**Task statement:**
Lines with the string "published" must each be copied from the listing.

**Dataset entries:**
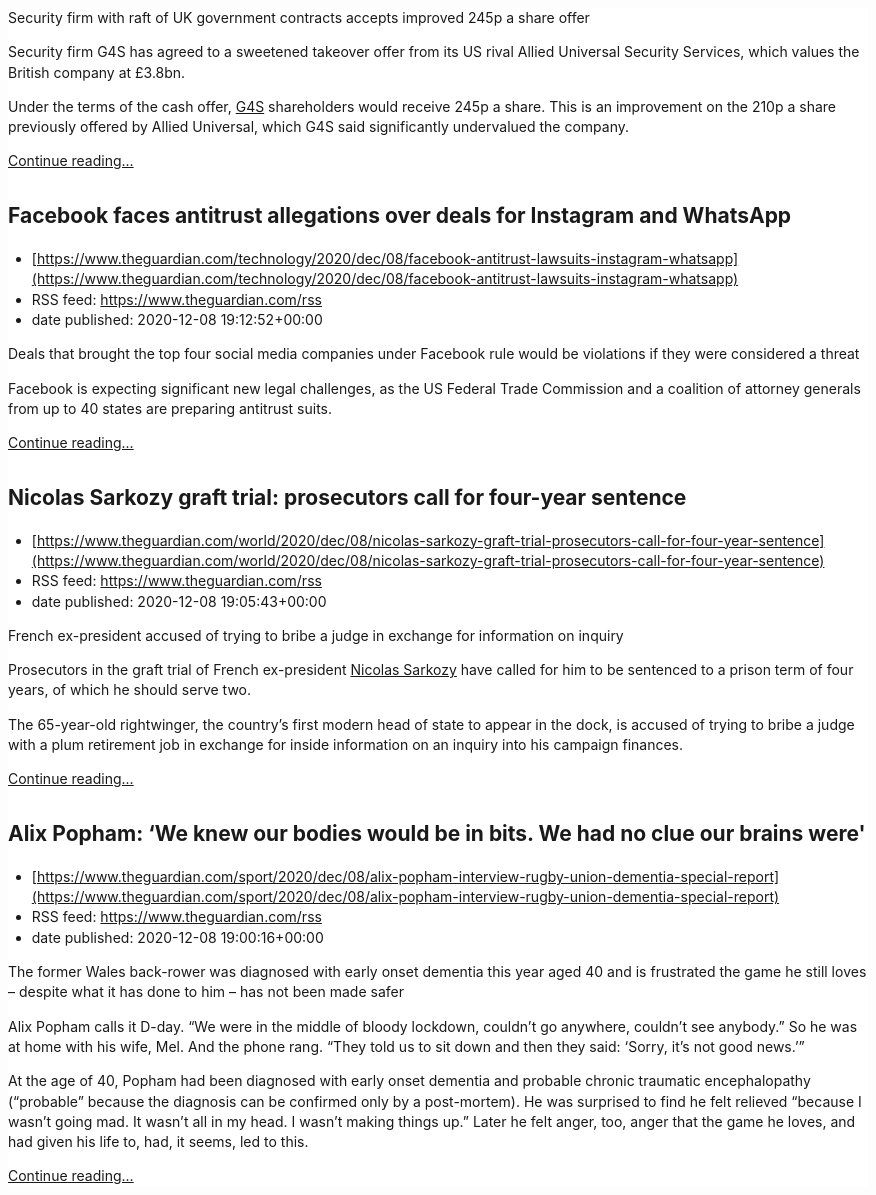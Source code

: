 <p>Security firm with raft of UK government contracts accepts improved 245p a share offer</p><p>Security firm G4S has agreed to a sweetened takeover offer from its US rival Allied Universal Security Services, which values the British company at £3.8bn.</p><p>Under the terms of the cash offer, <a href="https://www.theguardian.com/business/g4s">G4S</a> shareholders would receive 245p a share. This is an improvement on the 210p a share previously offered by Allied Universal, which G4S said significantly undervalued the company.</p> <a href="https://www.theguardian.com/business/2020/dec/08/g4s-agrees-to-38bn-takeover-by-us-rival-allied-universal">Continue reading...</a>

## Facebook faces antitrust allegations over deals for Instagram and WhatsApp
 - [https://www.theguardian.com/technology/2020/dec/08/facebook-antitrust-lawsuits-instagram-whatsapp](https://www.theguardian.com/technology/2020/dec/08/facebook-antitrust-lawsuits-instagram-whatsapp)
 - RSS feed: https://www.theguardian.com/rss
 - date published: 2020-12-08 19:12:52+00:00

<p>Deals that brought the top four social media companies under Facebook rule would be violations if they were considered a threat</p><p>Facebook is expecting significant new legal challenges, as the US Federal Trade Commission and a coalition of attorney generals from up to 40 states are preparing antitrust suits. </p> <a href="https://www.theguardian.com/technology/2020/dec/08/facebook-antitrust-lawsuits-instagram-whatsapp">Continue reading...</a>

## Nicolas Sarkozy graft trial: prosecutors call for four-year sentence
 - [https://www.theguardian.com/world/2020/dec/08/nicolas-sarkozy-graft-trial-prosecutors-call-for-four-year-sentence](https://www.theguardian.com/world/2020/dec/08/nicolas-sarkozy-graft-trial-prosecutors-call-for-four-year-sentence)
 - RSS feed: https://www.theguardian.com/rss
 - date published: 2020-12-08 19:05:43+00:00

<p>French ex-president accused of trying to bribe a judge in exchange for information on inquiry</p><p>Prosecutors in the graft trial of French ex-president <a href="https://www.theguardian.com/world/nicolas-sarkozy">Nicolas Sarkozy</a> have called for him to be sentenced to a prison term of four years, of which he should serve two.</p><p>The 65-year-old rightwinger, the country’s first modern head of state to appear in the dock, is accused of trying to bribe a judge with a plum retirement job in exchange for inside information on an inquiry into his campaign finances.</p> <a href="https://www.theguardian.com/world/2020/dec/08/nicolas-sarkozy-graft-trial-prosecutors-call-for-four-year-sentence">Continue reading...</a>

## Alix Popham: ‘We knew our bodies would be in bits. We had no clue our brains were'
 - [https://www.theguardian.com/sport/2020/dec/08/alix-popham-interview-rugby-union-dementia-special-report](https://www.theguardian.com/sport/2020/dec/08/alix-popham-interview-rugby-union-dementia-special-report)
 - RSS feed: https://www.theguardian.com/rss
 - date published: 2020-12-08 19:00:16+00:00

<p>The former Wales back-rower was diagnosed with early onset dementia this year aged 40 and is frustrated the game he still loves – despite what it has done to him – has not been made safer</p><p>Alix Popham calls it D-day. “We were in the middle of bloody lockdown, couldn’t go anywhere, couldn’t see anybody.” So he was at home with his wife, Mel. And the phone rang. “They told us to sit down and then they said: ‘Sorry, it’s not good news.’”</p><p>At the age of 40, Popham had been diagnosed with early onset dementia and probable chronic traumatic encephalopathy (“probable” because the diagnosis can be confirmed only by a post-mortem). He was surprised to find he felt relieved “because I wasn’t going mad. It wasn’t all in my head. I wasn’t making things up.” Later he felt anger, too, anger that the game he loves, and had given his life to, had, it seems, led to this.</p> <a href="https://www.theguardian.com/sport/2020/dec/08/alix-popham-interview-rugby-union-dementia-special-report">Continue reading...</a>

**Answer space:**
 - date published: 2020-12-08 19:12:52+00:00
 - date published: 2020-12-08 19:05:43+00:00
 - date published: 2020-12-08 19:00:16+00:00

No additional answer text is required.